## REQUIRED ACTION:
Which lines below fall between the one containing "Result: HeadsUps with" and the one containing "2. **Relation inclusion**: Relations"? Repeat them exactly, counting both of those lines, and add nothing else.

## MATERIALS PROVIDED:

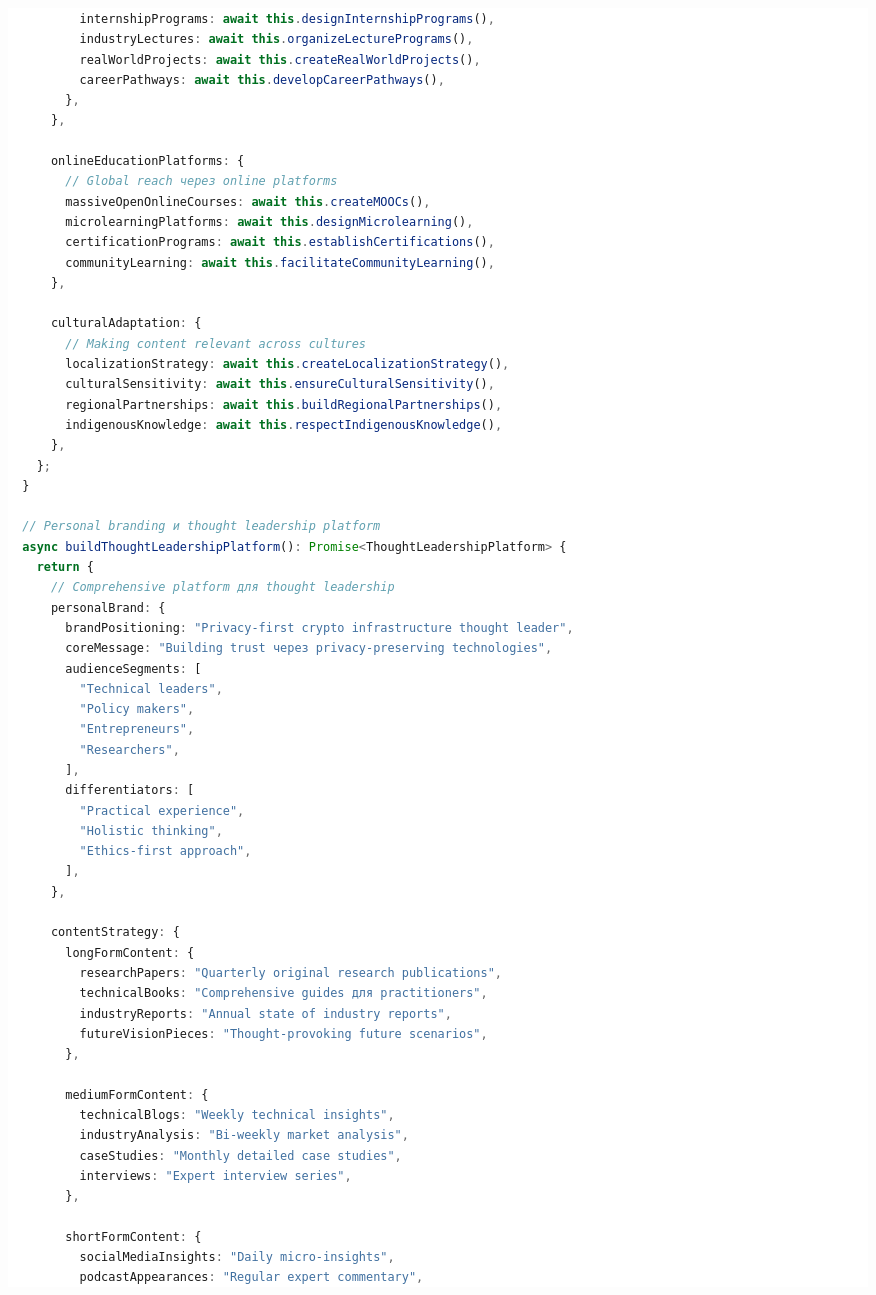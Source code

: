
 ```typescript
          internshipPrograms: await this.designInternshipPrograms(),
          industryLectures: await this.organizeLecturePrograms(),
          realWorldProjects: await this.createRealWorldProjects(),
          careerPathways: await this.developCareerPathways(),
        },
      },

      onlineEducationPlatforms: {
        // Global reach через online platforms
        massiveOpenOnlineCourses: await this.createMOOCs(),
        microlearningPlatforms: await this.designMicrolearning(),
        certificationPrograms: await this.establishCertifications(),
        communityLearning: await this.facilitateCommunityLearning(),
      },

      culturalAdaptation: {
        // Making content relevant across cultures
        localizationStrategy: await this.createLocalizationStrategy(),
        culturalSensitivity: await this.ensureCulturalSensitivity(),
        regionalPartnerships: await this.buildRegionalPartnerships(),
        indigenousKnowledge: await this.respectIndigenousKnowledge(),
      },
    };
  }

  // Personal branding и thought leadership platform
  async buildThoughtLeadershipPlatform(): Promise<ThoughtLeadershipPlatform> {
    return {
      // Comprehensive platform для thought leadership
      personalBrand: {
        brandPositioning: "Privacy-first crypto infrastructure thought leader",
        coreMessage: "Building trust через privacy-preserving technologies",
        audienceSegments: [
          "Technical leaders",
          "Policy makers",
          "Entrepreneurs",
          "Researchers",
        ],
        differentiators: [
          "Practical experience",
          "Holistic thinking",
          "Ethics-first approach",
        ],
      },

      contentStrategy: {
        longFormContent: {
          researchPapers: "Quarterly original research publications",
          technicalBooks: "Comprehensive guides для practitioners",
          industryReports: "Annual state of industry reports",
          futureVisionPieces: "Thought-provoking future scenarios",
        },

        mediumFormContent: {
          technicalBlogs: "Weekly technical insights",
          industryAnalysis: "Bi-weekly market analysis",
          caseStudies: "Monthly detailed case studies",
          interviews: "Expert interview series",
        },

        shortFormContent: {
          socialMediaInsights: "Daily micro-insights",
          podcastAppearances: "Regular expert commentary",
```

==

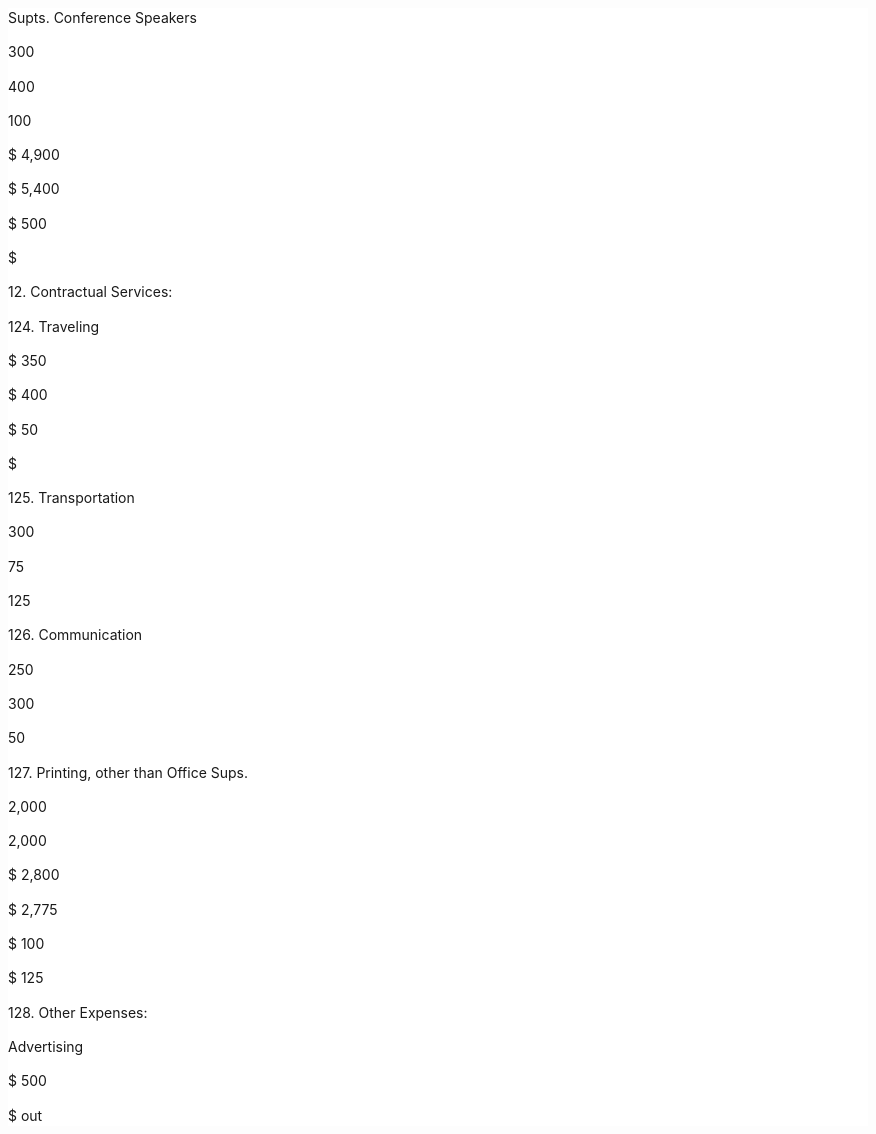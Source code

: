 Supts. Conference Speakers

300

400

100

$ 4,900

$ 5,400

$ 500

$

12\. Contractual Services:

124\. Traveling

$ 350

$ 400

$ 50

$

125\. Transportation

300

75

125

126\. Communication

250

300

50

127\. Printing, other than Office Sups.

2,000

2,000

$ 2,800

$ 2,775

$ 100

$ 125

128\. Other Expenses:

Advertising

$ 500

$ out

...

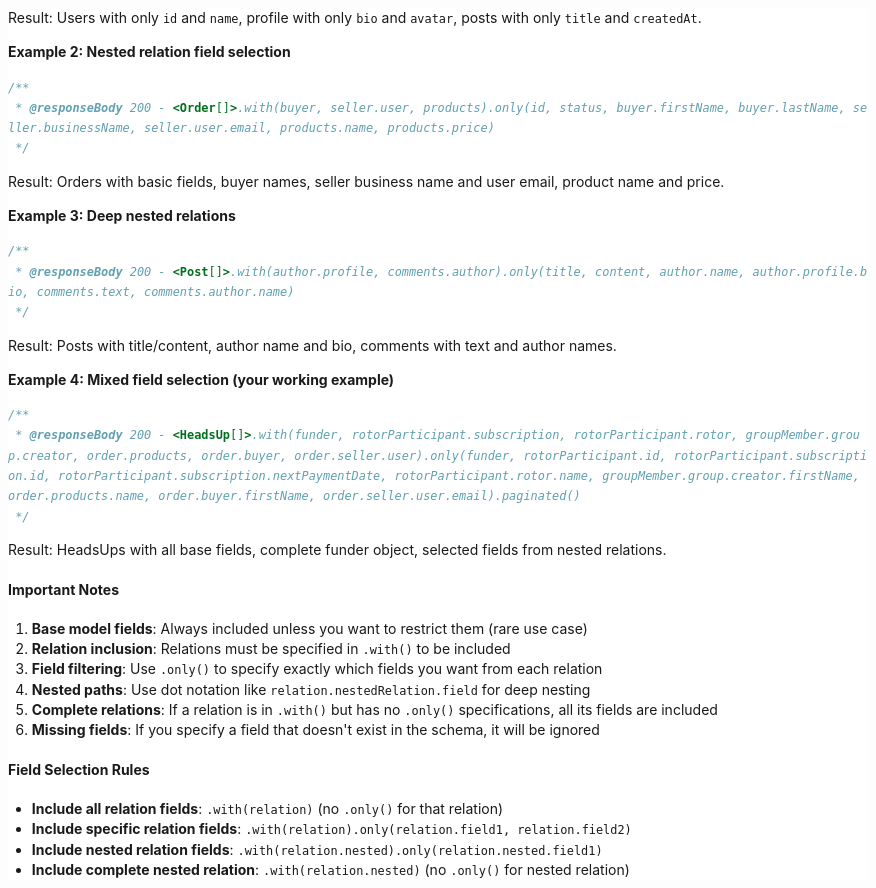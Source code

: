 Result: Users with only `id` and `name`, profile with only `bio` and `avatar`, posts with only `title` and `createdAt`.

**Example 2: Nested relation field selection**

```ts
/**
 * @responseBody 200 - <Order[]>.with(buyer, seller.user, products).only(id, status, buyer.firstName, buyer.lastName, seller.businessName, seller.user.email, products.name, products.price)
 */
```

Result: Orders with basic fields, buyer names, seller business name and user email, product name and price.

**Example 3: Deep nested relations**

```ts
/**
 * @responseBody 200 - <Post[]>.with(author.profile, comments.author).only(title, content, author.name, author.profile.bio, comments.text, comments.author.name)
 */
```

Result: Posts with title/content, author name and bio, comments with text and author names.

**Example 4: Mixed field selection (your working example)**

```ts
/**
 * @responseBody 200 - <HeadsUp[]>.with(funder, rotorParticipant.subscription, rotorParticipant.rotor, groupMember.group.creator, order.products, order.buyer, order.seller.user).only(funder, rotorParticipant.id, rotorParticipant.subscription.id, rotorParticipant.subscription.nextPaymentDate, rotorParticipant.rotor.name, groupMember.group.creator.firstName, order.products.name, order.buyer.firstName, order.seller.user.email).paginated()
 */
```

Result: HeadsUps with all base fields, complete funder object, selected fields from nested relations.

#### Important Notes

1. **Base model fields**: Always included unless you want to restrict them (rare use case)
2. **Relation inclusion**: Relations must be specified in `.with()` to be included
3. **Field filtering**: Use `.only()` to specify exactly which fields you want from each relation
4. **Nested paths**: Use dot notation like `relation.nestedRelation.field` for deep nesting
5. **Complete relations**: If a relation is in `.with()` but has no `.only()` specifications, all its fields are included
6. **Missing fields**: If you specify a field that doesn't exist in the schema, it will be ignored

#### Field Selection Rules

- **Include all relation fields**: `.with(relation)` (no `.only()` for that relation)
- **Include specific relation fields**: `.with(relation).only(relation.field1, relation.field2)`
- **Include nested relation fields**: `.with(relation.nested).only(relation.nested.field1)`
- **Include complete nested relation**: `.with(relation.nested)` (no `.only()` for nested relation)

## EXERCISE SOLUTION:
Result: HeadsUps with all base fields, complete funder object, selected fields from nested relations.

#### Important Notes

1. **Base model fields**: Always included unless you want to restrict them (rare use case)
2. **Relation inclusion**: Relations must be specified in `.with()` to be included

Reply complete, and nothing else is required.